The authorities said that on learning of the breaches on Jan. 3, they immediately began coordinating efforts to find the source and request that Twitter take down the offending account, which happened the following morning.
The Twitter account announced in November that the leaks were coming, and on Dec. 1 it began posting the data, but apparently few people noticed until weeks later. The authorities said they were still evaluating hard drives and personal papers confiscated in a raid on the man’s home.
Of the nearly 1,000 people whose information was leaked, 949 were politicians, roughly half of them from the governing Christian Democratic Union, Mr. Münch said. While some of the information published was already public, there were 116 cases of personal documents that were illegally made public, he said.
Opposition lawmakers and members of Ms. Nahles’ S.P.D., which governs in a coalition with the Christian Democrats, have criticized the country’s cybersecurity office and Mr. Seehofer for failing to discover the incursion earlier. The hacker released the information through links and passwords posted on Twitter in the form of an Advent calendar, where a window is opened each day leading up to Christmas, revealing a treat.

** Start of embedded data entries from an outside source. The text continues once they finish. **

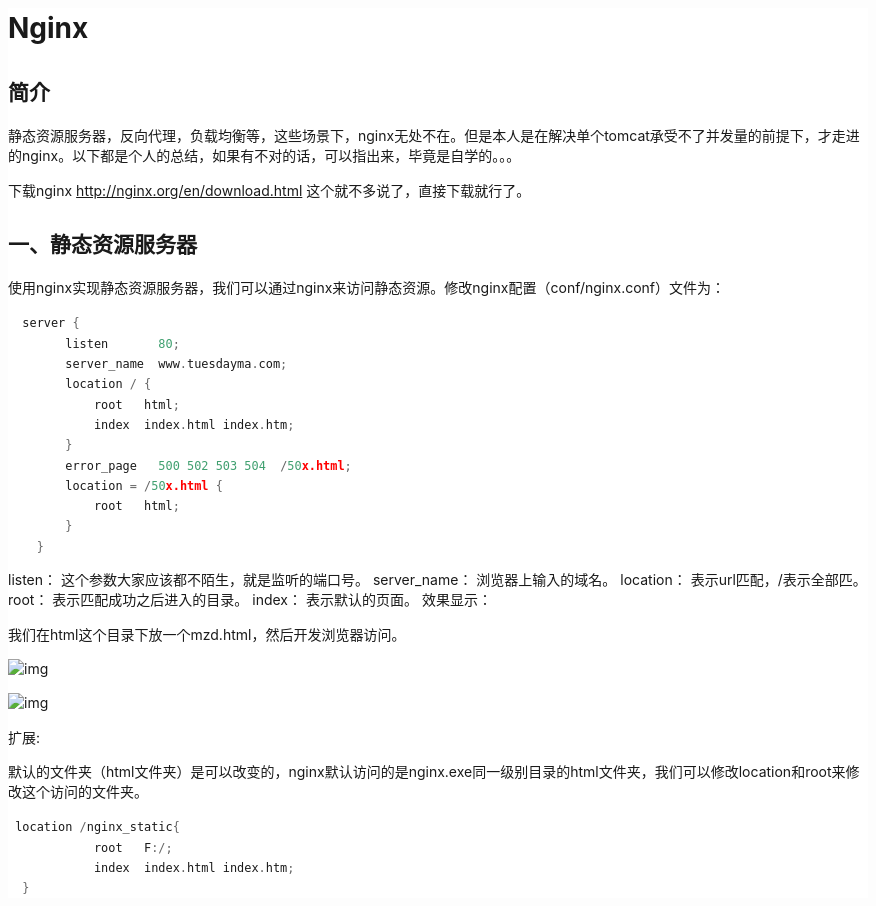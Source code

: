 # Nginx

## 简介

静态资源服务器，反向代理，负载均衡等，这些场景下，nginx无处不在。但是本人是在解决单个tomcat承受不了并发量的前提下，才走进的nginx。以下都是个人的总结，如果有不对的话，可以指出来，毕竟是自学的。。。

下载nginx
http://nginx.org/en/download.html 这个就不多说了，直接下载就行了。

## 一、静态资源服务器

使用nginx实现静态资源服务器，我们可以通过nginx来访问静态资源。修改nginx配置（conf/nginx.conf）文件为：

```cpp
  server {
        listen       80;
        server_name  www.tuesdayma.com;
        location / {
            root   html;
            index  index.html index.htm;
        }
        error_page   500 502 503 504  /50x.html;
        location = /50x.html {
            root   html;
        }
    }
```

listen： 这个参数大家应该都不陌生，就是监听的端口号。
server_name： 浏览器上输入的域名。
location： 表示url匹配，/表示全部匹。
root： 表示匹配成功之后进入的目录。
index： 表示默认的页面。
效果显示：

我们在html这个目录下放一个mzd.html，然后开发浏览器访问。

![img](https://img-blog.csdn.net/20180802155329695?watermark/2/text/aHR0cHM6Ly9ibG9nLmNzZG4ubmV0L3R1ZXNkYXltYQ==/font/5a6L5L2T/fontsize/400/fill/I0JBQkFCMA==/dissolve/70)

![img](https://img-blog.csdn.net/2018080215522373?watermark/2/text/aHR0cHM6Ly9ibG9nLmNzZG4ubmV0L3R1ZXNkYXltYQ==/font/5a6L5L2T/fontsize/400/fill/I0JBQkFCMA==/dissolve/70)




扩展:

默认的文件夹（html文件夹）是可以改变的，nginx默认访问的是nginx.exe同一级别目录的html文件夹，我们可以修改location和root来修改这个访问的文件夹。

```cpp
 location /nginx_static{
            root   F:/;
            index  index.html index.htm;    
  }
```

Early postings involved the personal information of rappers, journalists and YouTube video bloggers, but from Dec. 20, information on members of five of the six political parties with seats in the German Parliament was released. It was not clear why AfD politicians were spared.
The attack raised new questions about whether the government had structures in place to adequately help users safeguard their computers and sensitive personal information.
Katarina Barley, the justice minister, said her office was looking into whether it made sense to further tighten the country’s already strict privacy laws, or those requiring software providers and companies running internet platforms to respond more swiftly to requests for data to be taken down.
“We are examining whether tightening the laws would make sense or be necessary,” Ms. Barley said. She and Mr. Seehofer encouraged Germans to use strong passwords, avoid using the same password for multiple accounts and two-step verification to access to their online accounts as their best.
“It can happen anywhere,” said Mr. Engling said of hacks on personal information. “It’s easy to always blame the Chinese and Russia, but using private email for business or political matters makes you susceptible.”